The Personal Information Protection and Electronic Documents Act’s (PIPEDA) new Breach Notification Rules will come into force on November 1, 2018.  This article provides a brief synopsis of what these rules entail, but it should not be construed as legal advice.  Members of the Winnipeg Chamber of Commerce are encouraged to speak with legal counsel to better understand how the Rules will affect their business.

In order for the Rules to apply, there must be a loss of, unauthorized access to or unauthorized disclosure of personal information that is under the control of a member (in other words, a “breach”).

It is important to note that responsibility for the reports/notifications outlined below will lie with the member if the member controls the personal information.  However, if a breach occurs at, for example, an arm’s length storage facility hired by the member to store personal information, it will be BOTH the member’s responsibility and the storage facility’s responsibility to comply with the Rules.

The Rules outline that if it is reasonable in the circumstances to believe that the breach creates a real risk of significant harm to an individual, the member (and if applicable, any other third party) is then obligated, as soon as it is feasible to do so, to:

• file a report with the Privacy Commissioner of Canada;
• notify the individual(s) whose personal information was breached; and,
• notify any other organization or government entity that may be able to assist in reducing or lessening any harm to individuals (e.g. the police, credit reporting agencies, etc.).
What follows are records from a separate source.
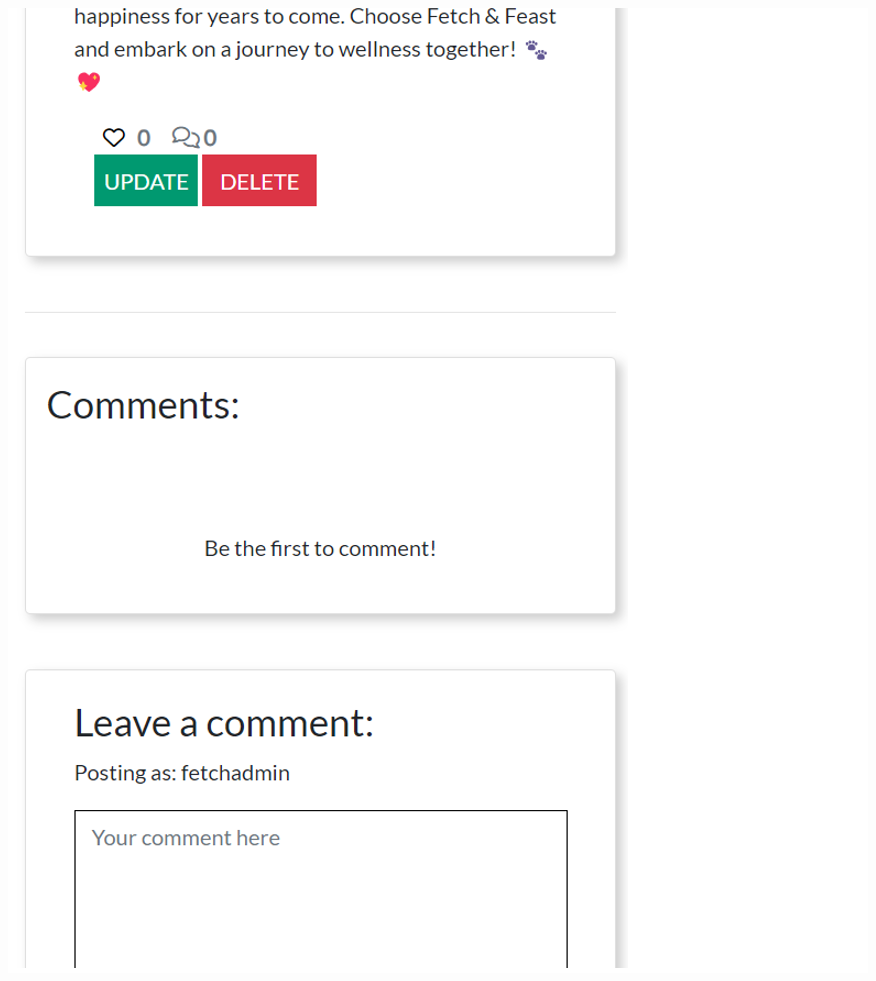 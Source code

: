  <img src="https://github.com/leec313/Fetch-and-Feast/blob/main/readme-images/blog-detail-mobile-1.png?raw=true" alt="blog-detail-mobile-1">
</div>
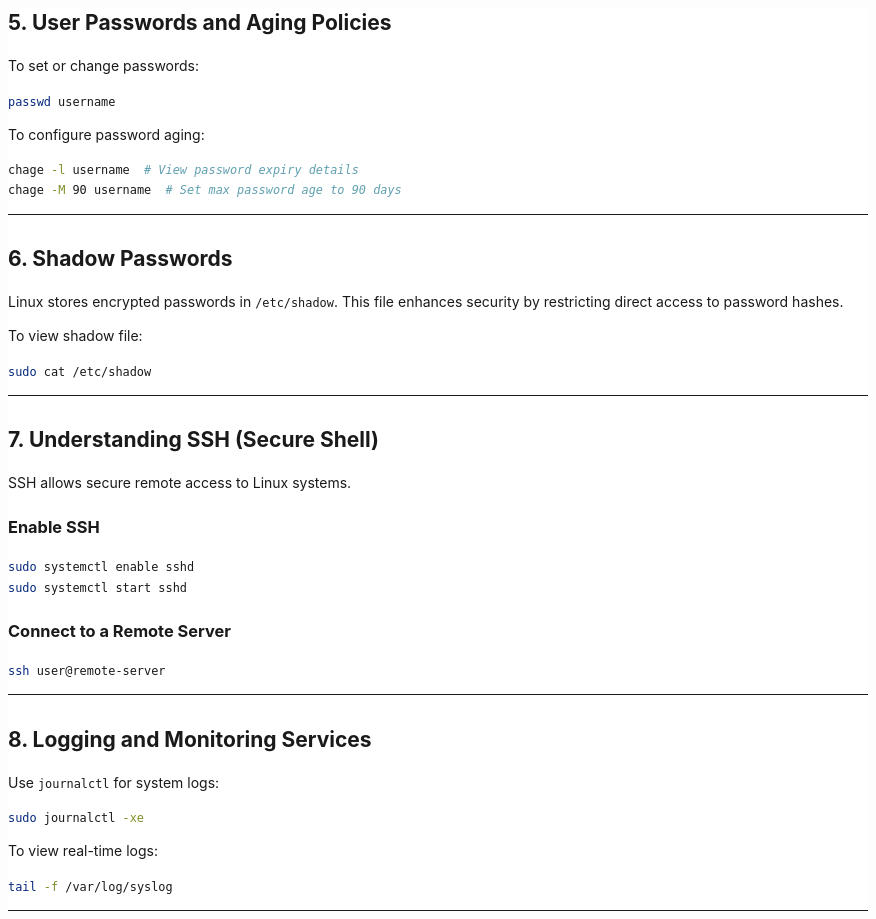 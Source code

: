 
## 5. User Passwords and Aging Policies
To set or change passwords:
```bash
passwd username
```
To configure password aging:
```bash
chage -l username  # View password expiry details
chage -M 90 username  # Set max password age to 90 days
```

---

## 6. Shadow Passwords
Linux stores encrypted passwords in `/etc/shadow`. This file enhances security by restricting direct access to password hashes.

To view shadow file:
```bash
sudo cat /etc/shadow
```

---

## 7. Understanding SSH (Secure Shell)
SSH allows secure remote access to Linux systems.

### **Enable SSH**
```bash
sudo systemctl enable sshd
sudo systemctl start sshd
```
### **Connect to a Remote Server**
```bash
ssh user@remote-server
```

---

## 8. Logging and Monitoring Services
Use `journalctl` for system logs:
```bash
sudo journalctl -xe
```
To view real-time logs:
```bash
tail -f /var/log/syslog
```

---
In the report filed with the Privacy Commissioner of Canada, the member must (to the extent that the member knows):

• describe the circumstances of the breach and the cause;
• identify the period when the breach occurred;
• describe the personal information that is the subject of the breach;
• identify the number of individuals affected;
• describe the steps undertaken to reduce or lessen the risk of harm to the affected individuals;
• describe the steps undertaken to notify the affected individuals; and,
• identify the contact person at the member who will be able to answer any further questions from the Privacy Commissioner.

It is expected that this report will be updated as information is further gathered/determined.

In the notification provided to the individual, the member must (to the extent that the member knows):

• describe the circumstances of the breach;
• identify the period when the breach occurred;
• describe the personal information that is the subject of the breach;
• describe the steps undertaken to reduce or lessen the risk of harm to the individual;
• describe the steps that the individual could take to reduce their risk of harm (e.g. changing passwords, monitoring financial account activity, etc.); and,
• identify the contact person at the member who will be able to answer any further questions from the individual.

The goal of the notification to the individual is to provide sufficient information to allow the individual to understand the significance to them of the breach, such that they can take steps, if any are possible, to reduce the risk of harm.

Also, it is expected that the individuals affected will be directly contacted by the member (phone, email, mail, etc.), subject to exceptions of harm to the individual and/or hardship to the member and/or lack of contact information.  If any of the exceptions apply, indirect notification—via public communications (e.g. media, website, etc.)—will need to be utilized.

The legislation specifies that “significant harm” includes bodily harm, humiliation, damage to reputation or relationships, loss of employment, business or professional opportunities, financial loss, identity theft, negative effects on the credit record, and damage to or loss of property.

In determining whether there is a “real risk” of such harm, the sensitivity of the information and the probability that it will be misused need to be considered.

It is important to note that if a breach occurs—and it is determined by the member that it does NOT create a real risk of significant harm to an individual—the member must still maintain a record of the breach for at least two (2) years thereafter.  The purpose for retaining these records is to allow the Privacy Commissioner to verify a member’s compliance with the Rules.  Therefore, if a breach is not reported to the Privacy Commissioner, the information that would have been provided to the Privacy Commissioner, if it had been reported, must be maintained.

Most importantly, these Rules provide for fines of up to $100,000 if an organization knowingly violates their obligations.